Our way of handling our utilities is to place them into a Django app called core that contains modules which contains functions and objects for use across a project. (Other developers follow a similar pattern and call this sort of app commonm, generic, util, or utils.)

Foe example, perhaps our project has both a custom model manager and a custom view mixin used by serveral different apps. Our core app would therefore look like:

EXAMPLE 29.1

core/
    __init__.py
    managers.py # contains the custom model manager(s)
    models.py 
    views.py # Contains the custom view mixin(s)

TIP: Always make the core app a real Django app

We always make the core directory a Django app. At some point we inevitably end up doing at least one of the following:

    Have non-abstract models in core
    Have admin auto-discovery working in core
    Have template tags and filters in core

Now, if we want to import our custom model manager and/or view mixin, we import using the same pattern of imports we use for everything else:

EXAMPLE 29.2
from core.managers import PublishedManager
from core.views import IceCreamMixin

29.2 Optimize Apps with Ultility Modules

Synonymous with helpers, these are commonly called utils.py and sometimes helper.py. They are places where we place functions and classes which make common patterns shorter and easier. let's go into why this is helpful.

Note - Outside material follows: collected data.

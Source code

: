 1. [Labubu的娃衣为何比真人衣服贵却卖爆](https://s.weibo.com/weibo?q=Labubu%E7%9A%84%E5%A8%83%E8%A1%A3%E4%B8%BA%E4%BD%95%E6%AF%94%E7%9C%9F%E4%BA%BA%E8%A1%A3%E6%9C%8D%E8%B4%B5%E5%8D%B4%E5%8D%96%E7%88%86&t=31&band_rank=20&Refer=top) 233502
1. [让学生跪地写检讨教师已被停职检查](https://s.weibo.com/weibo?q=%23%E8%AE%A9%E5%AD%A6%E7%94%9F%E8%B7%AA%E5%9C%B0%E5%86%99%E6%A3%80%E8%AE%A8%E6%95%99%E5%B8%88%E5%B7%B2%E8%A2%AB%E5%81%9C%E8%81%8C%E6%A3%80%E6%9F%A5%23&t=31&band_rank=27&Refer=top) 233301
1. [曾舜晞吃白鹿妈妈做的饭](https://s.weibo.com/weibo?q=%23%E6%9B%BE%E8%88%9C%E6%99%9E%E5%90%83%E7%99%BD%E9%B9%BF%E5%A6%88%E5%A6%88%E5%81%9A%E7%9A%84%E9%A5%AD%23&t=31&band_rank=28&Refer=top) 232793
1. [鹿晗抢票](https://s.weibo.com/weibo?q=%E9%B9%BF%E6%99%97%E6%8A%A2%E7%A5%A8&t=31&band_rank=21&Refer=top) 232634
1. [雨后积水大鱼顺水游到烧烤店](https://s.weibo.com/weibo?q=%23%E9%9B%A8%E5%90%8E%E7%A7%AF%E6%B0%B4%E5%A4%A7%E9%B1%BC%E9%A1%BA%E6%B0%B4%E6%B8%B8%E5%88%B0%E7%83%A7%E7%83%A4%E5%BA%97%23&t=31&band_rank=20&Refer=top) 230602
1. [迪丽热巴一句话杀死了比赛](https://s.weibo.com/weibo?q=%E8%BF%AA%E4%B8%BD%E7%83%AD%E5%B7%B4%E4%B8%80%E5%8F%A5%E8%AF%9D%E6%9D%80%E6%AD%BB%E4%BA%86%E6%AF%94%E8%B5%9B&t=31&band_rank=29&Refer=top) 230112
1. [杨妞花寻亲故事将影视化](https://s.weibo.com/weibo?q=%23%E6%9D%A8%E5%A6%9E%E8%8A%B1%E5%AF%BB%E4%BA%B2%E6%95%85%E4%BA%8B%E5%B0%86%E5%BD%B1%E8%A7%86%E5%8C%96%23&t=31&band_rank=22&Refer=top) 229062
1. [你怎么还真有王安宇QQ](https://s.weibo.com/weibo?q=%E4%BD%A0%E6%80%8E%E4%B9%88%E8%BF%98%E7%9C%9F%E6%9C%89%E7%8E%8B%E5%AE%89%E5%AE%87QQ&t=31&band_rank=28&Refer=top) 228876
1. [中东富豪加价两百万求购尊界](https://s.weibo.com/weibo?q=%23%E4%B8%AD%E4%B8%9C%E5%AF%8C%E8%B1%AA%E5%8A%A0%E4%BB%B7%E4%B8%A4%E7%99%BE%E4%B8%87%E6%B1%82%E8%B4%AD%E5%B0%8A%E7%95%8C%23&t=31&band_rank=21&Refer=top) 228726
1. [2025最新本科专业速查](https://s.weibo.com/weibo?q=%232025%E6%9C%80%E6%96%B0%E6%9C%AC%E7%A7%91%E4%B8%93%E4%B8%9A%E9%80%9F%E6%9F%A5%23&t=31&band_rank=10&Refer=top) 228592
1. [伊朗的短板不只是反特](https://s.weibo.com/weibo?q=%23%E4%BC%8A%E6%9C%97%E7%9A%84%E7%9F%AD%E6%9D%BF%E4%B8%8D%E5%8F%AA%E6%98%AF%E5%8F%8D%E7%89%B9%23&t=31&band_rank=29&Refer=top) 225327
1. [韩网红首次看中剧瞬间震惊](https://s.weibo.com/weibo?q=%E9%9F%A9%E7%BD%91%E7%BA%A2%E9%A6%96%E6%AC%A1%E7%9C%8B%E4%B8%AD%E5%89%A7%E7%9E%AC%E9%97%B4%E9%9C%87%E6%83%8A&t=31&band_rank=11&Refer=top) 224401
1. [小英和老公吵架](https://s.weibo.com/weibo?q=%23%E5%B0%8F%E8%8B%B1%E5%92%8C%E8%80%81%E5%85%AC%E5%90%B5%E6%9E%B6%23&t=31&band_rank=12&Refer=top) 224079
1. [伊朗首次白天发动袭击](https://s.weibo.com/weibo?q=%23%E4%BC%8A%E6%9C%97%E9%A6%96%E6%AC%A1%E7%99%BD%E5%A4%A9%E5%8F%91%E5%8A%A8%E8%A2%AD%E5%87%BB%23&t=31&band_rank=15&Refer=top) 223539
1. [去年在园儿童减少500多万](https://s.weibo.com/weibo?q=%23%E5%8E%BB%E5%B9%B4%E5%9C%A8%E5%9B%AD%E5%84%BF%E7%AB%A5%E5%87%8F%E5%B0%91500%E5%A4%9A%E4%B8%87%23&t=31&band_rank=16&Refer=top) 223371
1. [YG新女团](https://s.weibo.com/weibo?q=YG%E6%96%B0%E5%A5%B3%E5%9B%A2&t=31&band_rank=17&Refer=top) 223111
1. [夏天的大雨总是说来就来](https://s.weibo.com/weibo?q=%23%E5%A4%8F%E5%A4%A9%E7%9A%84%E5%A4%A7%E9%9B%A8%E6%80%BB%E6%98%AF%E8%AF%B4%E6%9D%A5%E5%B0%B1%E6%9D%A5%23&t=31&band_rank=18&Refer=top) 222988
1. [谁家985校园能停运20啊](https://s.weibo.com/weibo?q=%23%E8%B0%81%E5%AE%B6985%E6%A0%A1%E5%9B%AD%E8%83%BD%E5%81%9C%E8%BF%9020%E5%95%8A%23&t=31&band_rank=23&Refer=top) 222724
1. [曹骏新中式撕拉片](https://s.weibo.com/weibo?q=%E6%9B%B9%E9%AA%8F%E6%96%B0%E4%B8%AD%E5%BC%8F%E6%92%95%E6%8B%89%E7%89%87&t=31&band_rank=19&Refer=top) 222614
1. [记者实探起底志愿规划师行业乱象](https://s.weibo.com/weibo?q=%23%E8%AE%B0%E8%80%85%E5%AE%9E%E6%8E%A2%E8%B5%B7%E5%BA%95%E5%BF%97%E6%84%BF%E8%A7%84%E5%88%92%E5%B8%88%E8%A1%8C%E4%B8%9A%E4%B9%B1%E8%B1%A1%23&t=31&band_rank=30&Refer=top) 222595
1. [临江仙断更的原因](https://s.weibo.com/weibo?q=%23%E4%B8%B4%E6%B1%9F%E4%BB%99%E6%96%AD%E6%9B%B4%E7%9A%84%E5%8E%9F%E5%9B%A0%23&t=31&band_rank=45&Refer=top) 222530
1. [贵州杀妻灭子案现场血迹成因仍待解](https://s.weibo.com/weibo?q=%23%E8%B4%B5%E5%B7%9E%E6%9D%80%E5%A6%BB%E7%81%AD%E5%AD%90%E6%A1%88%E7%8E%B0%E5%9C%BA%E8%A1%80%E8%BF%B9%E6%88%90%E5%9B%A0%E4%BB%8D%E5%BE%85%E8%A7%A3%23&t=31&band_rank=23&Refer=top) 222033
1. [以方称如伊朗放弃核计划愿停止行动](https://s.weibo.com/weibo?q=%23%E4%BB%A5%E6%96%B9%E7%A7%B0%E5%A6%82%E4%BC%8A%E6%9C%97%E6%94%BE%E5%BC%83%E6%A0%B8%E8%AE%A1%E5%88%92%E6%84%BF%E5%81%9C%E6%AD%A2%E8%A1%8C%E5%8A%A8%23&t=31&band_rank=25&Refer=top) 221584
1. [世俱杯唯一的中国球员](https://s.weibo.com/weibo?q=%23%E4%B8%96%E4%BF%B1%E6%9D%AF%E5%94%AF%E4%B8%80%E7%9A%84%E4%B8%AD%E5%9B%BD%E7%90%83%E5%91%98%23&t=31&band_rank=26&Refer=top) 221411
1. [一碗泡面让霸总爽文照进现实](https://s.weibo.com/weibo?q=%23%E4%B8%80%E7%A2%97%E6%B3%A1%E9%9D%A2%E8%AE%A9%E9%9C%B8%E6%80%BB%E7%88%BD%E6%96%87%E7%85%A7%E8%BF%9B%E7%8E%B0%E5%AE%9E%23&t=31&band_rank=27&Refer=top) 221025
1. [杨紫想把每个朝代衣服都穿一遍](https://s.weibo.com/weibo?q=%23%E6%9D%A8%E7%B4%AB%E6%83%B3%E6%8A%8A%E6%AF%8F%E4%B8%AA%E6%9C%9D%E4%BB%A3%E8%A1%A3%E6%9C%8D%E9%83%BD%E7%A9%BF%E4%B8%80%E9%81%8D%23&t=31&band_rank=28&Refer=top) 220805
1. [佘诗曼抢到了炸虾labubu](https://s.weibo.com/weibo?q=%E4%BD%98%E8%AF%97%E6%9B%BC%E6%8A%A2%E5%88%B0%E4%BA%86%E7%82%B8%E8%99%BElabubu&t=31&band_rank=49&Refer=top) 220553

29.2.1 Storing Code Used in Many Places

There are times when we have functions or classes used in serveral places that doesn't quite fit in models.py, forms.py, or any other specifically named module. When this occurs, we put this logic in the utils.py module.

29.2.2 Trimming Models

This is best explained with an example.

We use the Flavor model frequently. We start attaching field after field, method after method, property after property, classmethod after classmethod. One day we notice that our fat model has reached brobdingnagian proprtions and is over a thousand lines of code. Debugging and maintenance have become hard. What do we do?

We start looking for methods (or properties or classmethods) whose logic can easily encapsulated in function in flavors/utils.py. The result is a more distuributed code base that encourages code reuse as well as easier testing.

29.2.3 Easier Testing

A side effert of moving logic from more complex constructs into functions placed in isolated modules is that it become easier to test. By isolation we mean it is usually imported within the app, rather than doing in-app/in-project imports. This cause less bussiness logic overhead, hence making it easier to write tests for what logic is present in the module.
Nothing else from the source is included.